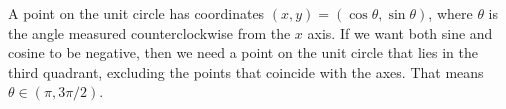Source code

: A point on the unit circle has coordinates $(x,y)=(\cos\theta,\sin\theta)$,
where $\theta$ is the angle measured counterclockwise from the $x$ axis.
If we want both sine and cosine to be negative, then we need a point on
the unit circle that lies in the third quadrant, excluding the points
that coincide with the axes. That means $\theta\in(\pi,3\pi/2)$.
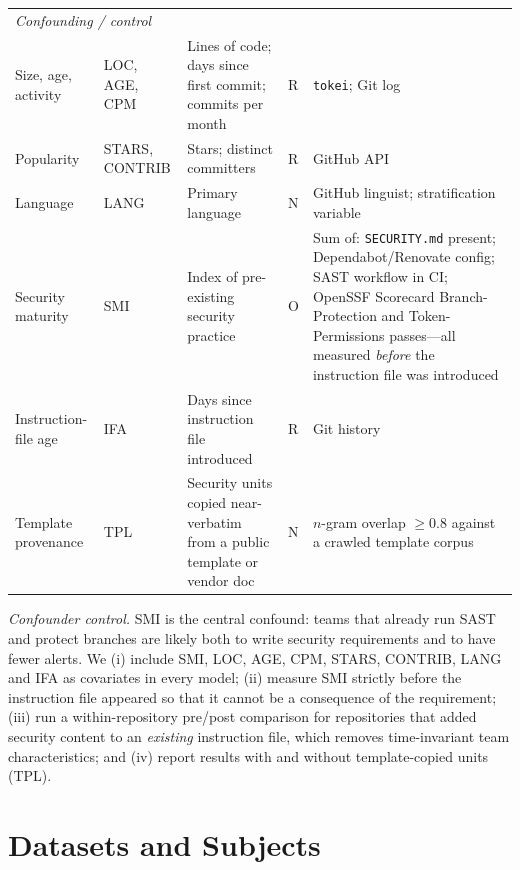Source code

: \documentclass[10pt,conference]{IEEEtran}
\begin{document}
\begin{table}[t]
\begin{tabular}{p{1.9cm}p{1.2cm}p{5.6cm}p{0.6cm}p{6.4cm}}
\midrule
\multicolumn{5}{l}{\emph{Confounding / control}}\\
Size, age, activity & LOC, AGE, CPM & Lines of code; days since first commit; commits per month & R & \texttt{tokei}; Git log \\
Popularity & STARS, CONTRIB & Stars; distinct committers & R & GitHub API \\
Language & LANG & Primary language & N & GitHub linguist; stratification variable \\
Security maturity & SMI & Index of pre-existing security practice & O & Sum of: \texttt{SECURITY.md} present; Dependabot/Renovate config; SAST workflow in CI; OpenSSF Scorecard Branch-Protection and Token-Permissions passes---all measured \emph{before} the instruction file was introduced \\
Instruction-file age & IFA & Days since instruction file introduced & R & Git history \\
Template provenance & TPL & Security units copied near-verbatim from a public template or vendor doc & N & $n$-gram overlap $\geq0.8$ against a crawled template corpus \\
\bottomrule
\end{tabular}
\end{table}

\emph{Confounder control.} SMI is the central confound: teams that already run SAST and protect branches are likely both to write security requirements and to have fewer alerts. We (i) include SMI, LOC, AGE, CPM, STARS, CONTRIB, LANG and IFA as covariates in every model; (ii) measure SMI strictly before the instruction file appeared so that it cannot be a consequence of the requirement; (iii) run a within-repository pre/post comparison for repositories that added security content to an \emph{existing} instruction file, which removes time-invariant team characteristics; and (iv) report results with and without template-copied units (TPL).

\section{Datasets and Subjects}
\label{sec:data}
\end{document}
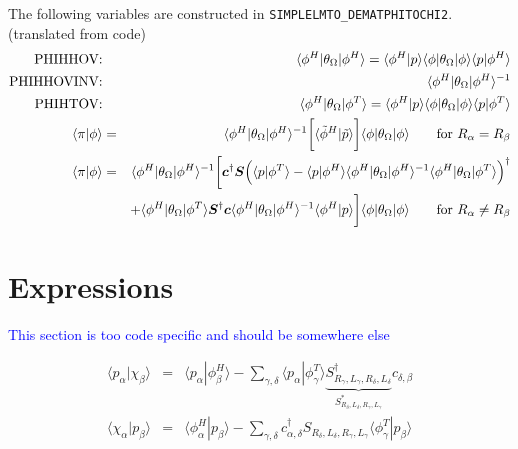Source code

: \documentclass[11pt,a4paper]{report}
\begin{document}
The following variables are constructed in \verb|SIMPLELMTO_DEMATPHITOCHI2|.
(translated from code)
\begin{eqnarray}
\text{PHIHHOV:} && 
\langle\phi^H|\theta_\Omega|\phi^H\rangle
=\langle\phi^H|p\rangle
\langle\phi|\theta_\Omega|\phi\rangle
\langle{p}|\phi^H\rangle
\nonumber\\
%
\text{PHIHHOVINV:} && \langle\phi^H|\theta_\Omega|\phi^H\rangle^{-1}
\nonumber\\
%
\text{PHIHTOV:} && \langle\phi^H|\theta_\Omega|\phi^T\rangle
=\langle\phi^H|p\rangle
\langle\phi|\theta_\Omega|\phi\rangle
\langle{p}|\phi^T\rangle
\nonumber\\
%
\langle\pi|\phi\rangle&=&
\langle\phi^H|\theta_\Omega|\phi^H\rangle^{-1}
\biggl[
\langle\tilde{\phi}^H|\tilde{p}\rangle
\biggr] \langle\phi|\theta_\Omega|\phi\rangle
\qquad\text{for $R_\alpha=R_\beta$}
\nonumber\\
%
%
\langle\pi|\phi\rangle&=&
\langle\phi^H|\theta_\Omega|\phi^H\rangle^{-1}
\biggl[
\mat{c}^\dagger\mat{S}
\Bigl(
\langle{p}|\phi^T\rangle
-\langle{p}|\phi^H\rangle
\langle\phi^H|\theta_\Omega|\phi^H\rangle^{-1}
\langle\phi^H|\theta_\Omega|\phi^T\rangle\Bigr)^\dagger
\nonumber\\
&&+
\langle\phi^H|\theta_\Omega|\phi^T\rangle\mat{S}^\dagger\mat{c}
\langle\phi^H|\theta_\Omega|\phi^H\rangle^{-1}
\langle\phi^H|{p}\rangle
\biggr] \langle\phi|\theta_\Omega|\phi\rangle
\qquad\text{for $R_\alpha\neq R_\beta$}
\end{eqnarray}


\section{Expressions}
\textcolor{blue}{This section is too code specific and should be
  somewhere else}


\begin{eqnarray}
\langle{p}_\alpha|\chi_\beta\rangle&=&
\langle{p}_\alpha|\phi^H_\beta\rangle
-
\sum_{\gamma,\delta}
\langle{p}_\alpha|\phi^T_{\gamma}\rangle 
\underbrace{S^\dagger_{R_\gamma,L_\gamma,R_\delta,L_\delta}
}_{S^*_{R_\delta,L_\delta,R_\gamma,L_\gamma}}
c_{\delta,\beta}
\nonumber\\
%
\langle{\chi}_\alpha|p_\beta\rangle&=&
\langle\phi^H_\alpha|p_\beta\rangle
-
\sum_{\gamma,\delta}
c^\dagger_{\alpha,\delta}
S_{R_\delta,L_\delta,R_\gamma,L_\gamma}
\langle\phi^T_\gamma|p_{\beta}\rangle 
\end{eqnarray}
\end{document}
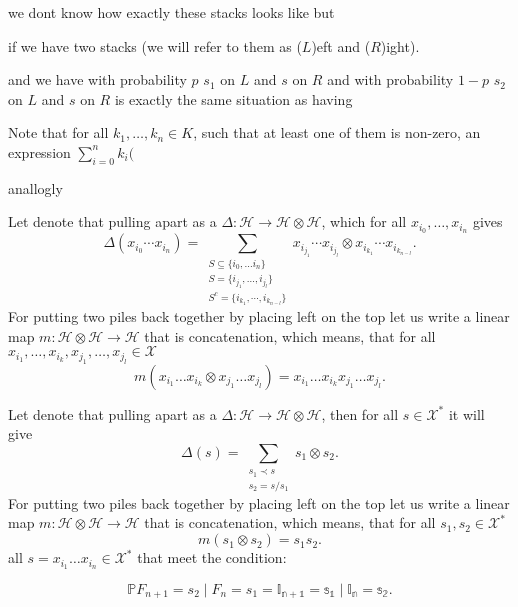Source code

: \documentclass[a4paper]{article}
\begin{document}
 we dont know how exactly these stacks looks
like but

if we have two stacks (we will refer to them as ($L$)eft and ($R$)ight).

and we have with probability $p$ $s_1$ on $L$ and $s$ on $R$ and with probability $1-p$ $s_2$ on $L$ and
$s$ on $R$ is exactly the same situation as having

Note that for all $k_1, \dots, k_n \in K$, such that at least one of them is non-zero,
an expression $\displaystyle \sum^{n}_{i = 0}k_i ($

anallogly

Let denote that pulling apart as a $\Delta : \mathcal{H} \to \mathcal{H} \otimes \mathcal{H}$, which for all
$x_{i_0}, \dots, x_{i_n}$ gives
\begin{equation*}
\Delta(x_{i_0}\cdots x_{i_n}) = \sum_{\substack{S \subseteq
\{ i_0, \dots i_n \} \\ S = \{i_{j_1}, \dots, i_{j_l}\} \\ S^c = \{i_{k_1}, \cdots, i_{k_{n-l}} \}}}
x_{i_{j_1}}\cdots x_{i_{j_l}} \otimes x_{i_{k_1}} \cdots x_{i_{k_{n-l}}}.
\end{equation*}
For putting two piles back together by placing left on the top let us write a linear map
$m : \mathcal{H} \otimes \mathcal{H} \to \mathcal{H}$ that is concatenation, which means, that
for all $x_{i_1}, \dots, x_{i_k}, x_{j_1}, \dots, x_{j_l} \in \mathcal{X}$
\begin{equation*}
m(x_{i_1}\dots x_{i_k} \otimes x_{j_1}\dots x_{j_l}) = x_{i_1}\ldots x_{i_k}x_{j_1}\ldots x_{j_l}.
\end{equation*}

Let denote that pulling apart as a $\Delta : \mathcal{H} \to \mathcal{H} \otimes \mathcal{H}$, then for all
$s \in \mathcal{X}^*$ it will give
\begin{equation*}
\Delta(s) = \sum_{\substack{s_1 \prec s \\ s_2 = s/s_1}}
s_1 \otimes s_2.
\end{equation*}
For putting two piles back together by placing left on the top let us write a linear map
$m : \mathcal{H} \otimes \mathcal{H} \to \mathcal{H}$ that is concatenation, which means, that
for all $s_1, s_2 \in \mathcal{X}^*$
\begin{equation*}
m(s_1 \otimes s_2) = s_1s_2.
\end{equation*}
 all $s = x_{i_1}\dots x_{i_n} \in \mathcal{X}^*$
that meet the condition:

\begin{equation*}
\mathbb{P}{F_{n+1} = s_2 \mid F_n = s_1 } = \mathbb{I_{n+1} = s_1 \mid I_n = s_2}.
\end{equation*}
\end{document}

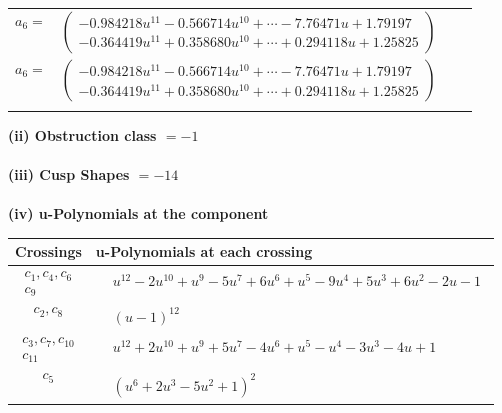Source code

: \documentclass[1p]{elsarticle_modified}
\theoremstyle{definition}
\begin{document}
\begin{tabular}{m{7pt} m{180pt} m{7pt} m{180pt} }
\flushright $a_{6}=$&$\begin{pmatrix}-0.984218 u^{11}-0.566714 u^{10}+\cdots-7.76471 u+1.79197\\-0.364419 u^{11}+0.358680 u^{10}+\cdots+0.294118 u+1.25825\end{pmatrix}$\\ \flushright $a_{6}=$&$\begin{pmatrix}-0.984218 u^{11}-0.566714 u^{10}+\cdots-7.76471 u+1.79197\\-0.364419 u^{11}+0.358680 u^{10}+\cdots+0.294118 u+1.25825\end{pmatrix}$\\&\end{tabular}
\flushleft \textbf{(ii) Obstruction class $= -1$}\\~\\
\flushleft \textbf{(iii) Cusp Shapes $= -14$}\\~\\
\newpage\renewcommand{\arraystretch}{1}
\flushleft \textbf{(iv) u-Polynomials at the component}\newline \\
\begin{tabular}{m{50pt}|m{274pt}}
Crossings & \hspace{64pt}u-Polynomials at each crossing \\
\hline $$\begin{aligned}c_{1},c_{4},c_{6}\\c_{9}\end{aligned}$$&$\begin{aligned}
&u^{12}-2 u^{10}+u^9-5 u^7+6 u^6+u^5-9 u^4+5 u^3+6 u^2-2 u-1
\end{aligned}$\\
\hline $$\begin{aligned}c_{2},c_{8}\end{aligned}$$&$\begin{aligned}
&(u-1)^{12}
\end{aligned}$\\
\hline $$\begin{aligned}c_{3},c_{7},c_{10}\\c_{11}\end{aligned}$$&$\begin{aligned}
&u^{12}+2 u^{10}+u^9+5 u^7-4 u^6+u^5- u^4-3 u^3-4 u+1
\end{aligned}$\\
\hline $$\begin{aligned}c_{5}\end{aligned}$$&$\begin{aligned}
&(u^6+2 u^3-5 u^2+1)^2
\end{aligned}$\\
\hline
\end{tabular}\\~\\
\end{document}
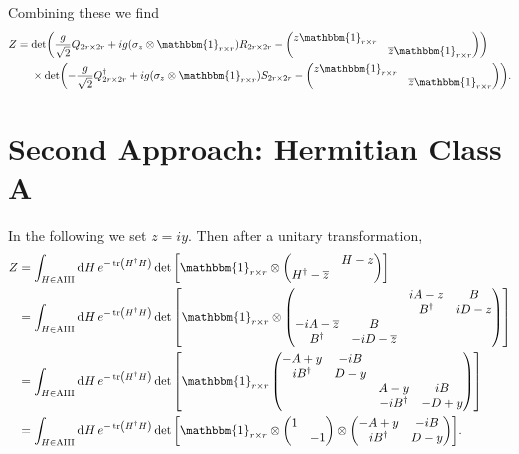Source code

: \documentclass{article}
\begin{document}
Combining these we find
\begin{align*}
    Z &= \det(\frac{g}{\sqrt{2}}Q_{2r\times 2r} + ig(\sigma_z \otimes \mathbbm{1}_{r\times r}) R_{2r\times 2r} - \begin{pmatrix}
        z \mathbbm{1}_{r\times r} & \\
        & \overline{z}  \mathbbm{1}_{r\times r}
    \end{pmatrix}) \\
    &{\phantom{{}={}}} \times \det(-\frac{g}{\sqrt{2}}Q^\dagger_{2r\times 2r} + ig(\sigma_z \otimes \mathbbm{1}_{r\times r}) S_{2r\times 2r} - \begin{pmatrix}
        z  \mathbbm{1}_{r\times r} & \\
        & \overline{z}  \mathbbm{1}_{r\times r}
    \end{pmatrix}).
\end{align*}

\section{Second Approach: Hermitian Class A}

In the following we set $z = iy$.
Then after a unitary transformation,
\begin{align*}
    Z &= \int_{H\in \text{AIII}} \dd{H} e^{-\tr({H^\dagger H})} \det \qty[\mathbbm{1}_{r\times r} \otimes \begin{pmatrix}
        & H - z \\
        H^\dagger - \overline{z} &
    \end{pmatrix}] \\
    &= \int_{H\in \text{AIII}} \dd{H} e^{-\tr({H^\dagger H})} \det \qty[\mathbbm{1}_{r\times r} \otimes \begin{pmatrix}
        & & iA - z & B \\
        & & B^\dagger & iD - z \\
        -iA - \overline{z} & B & & \\
        B^\dagger & -iD - \overline{z} & &
    \end{pmatrix}] \\
    &= \int_{H\in \text{AIII}} \dd{H} e^{-\tr({H^\dagger H})} \det \qty[\mathbbm{1}_{r\times r} \begin{pmatrix}
        -A + y & -iB & & \\
        iB^\dagger & D-y & & \\
        & & A-y & iB \\
        & & -iB^\dagger & -D+y
    \end{pmatrix}] \\
    &= \int_{H\in \text{AIII}} \dd{H} e^{-\tr({H^\dagger H})} \det \qty[\mathbbm{1}_{r\times r} \otimes \begin{pmatrix}
        1 & \\ & -1
    \end{pmatrix} \otimes \begin{pmatrix}
        -A + y & -iB \\
        iB^\dagger & D-y
    \end{pmatrix}].
\end{align*}
\end{document}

**WHAT NEEDS TO BE DONE**
Which lines of the records contain "following"? Show each of them.

**SOLUTION TO THE EXERCISE**
The following variables are constructed in \verb|SIMPLELMTO_DEMATPHITOCHI2|.
In the following we set $z = iy$.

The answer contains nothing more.